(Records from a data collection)

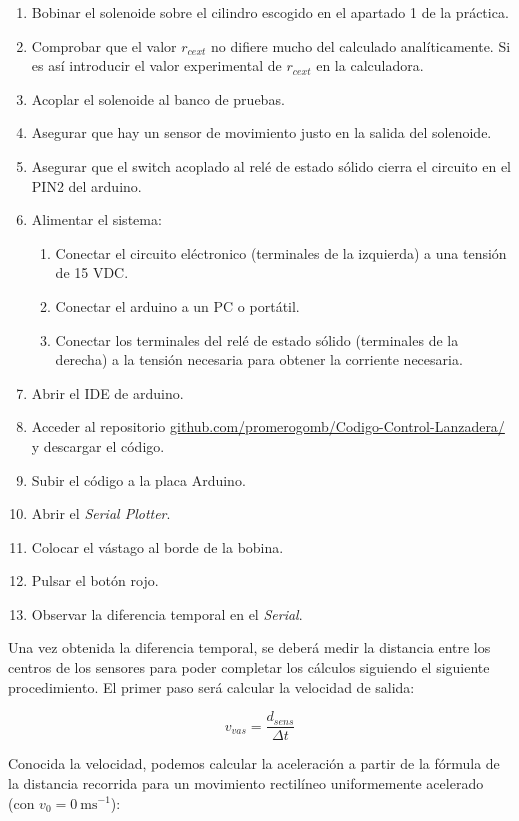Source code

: \begin{enumerate}
    \item Bobinar el solenoide sobre el cilindro escogido en el apartado 1 de la práctica.
    \item Comprobar que el valor \(r_{cext}\) no difiere mucho del calculado analíticamente. Si es así introducir el valor experimental de \(r_{cext}\) en la calculadora.
    \item Acoplar el solenoide al banco de pruebas.
    \item Asegurar que hay un sensor de movimiento justo en la salida del solenoide.
    \item Asegurar que el switch acoplado al relé de estado sólido cierra el circuito en el PIN2 del arduino.
    \item Alimentar el sistema:
    \begin{enumerate}
        \item Conectar el circuito eléctronico (terminales de la izquierda) a una tensión de 15 VDC.
        \item Conectar el arduino a un PC o portátil.
        \item Conectar los terminales del relé de estado sólido (terminales de la derecha) a la tensión necesaria para obtener la corriente necesaria.
    \end{enumerate}
    \item Abrir el IDE de arduino.
    \item Acceder al repositorio \href{URL}{github.com/promerogomb/Codigo-Control-Lanzadera/} y descargar el código.
    \item Subir el código a la placa Arduino.
    \item Abrir el \textit{Serial Plotter}.
    \item Colocar el vástago al borde de la bobina.
    \item Pulsar el botón rojo.
    \item Observar la diferencia temporal en el \textit{Serial}.
\end{enumerate}

Una vez obtenida la diferencia temporal, se deberá medir la distancia entre los centros de los sensores para poder completar los cálculos siguiendo el siguiente procedimiento. El primer paso será calcular la velocidad de salida:

\[v_{vas}=\frac{d_{sens}}{\Delta t}\]

Conocida la velocidad, podemos calcular la aceleración a partir de la fórmula de la distancia recorrida para un movimiento rectilíneo uniformemente acelerado (con \(v_0 = 0~\text{ms}^{-1}\)):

Task objective: Each line above that contains the word "Asegurar" should be returned.

Answer box:
    \item Asegurar que hay un sensor de movimiento justo en la salida del solenoide.
    \item Asegurar que el switch acoplado al relé de estado sólido cierra el circuito en el PIN2 del arduino.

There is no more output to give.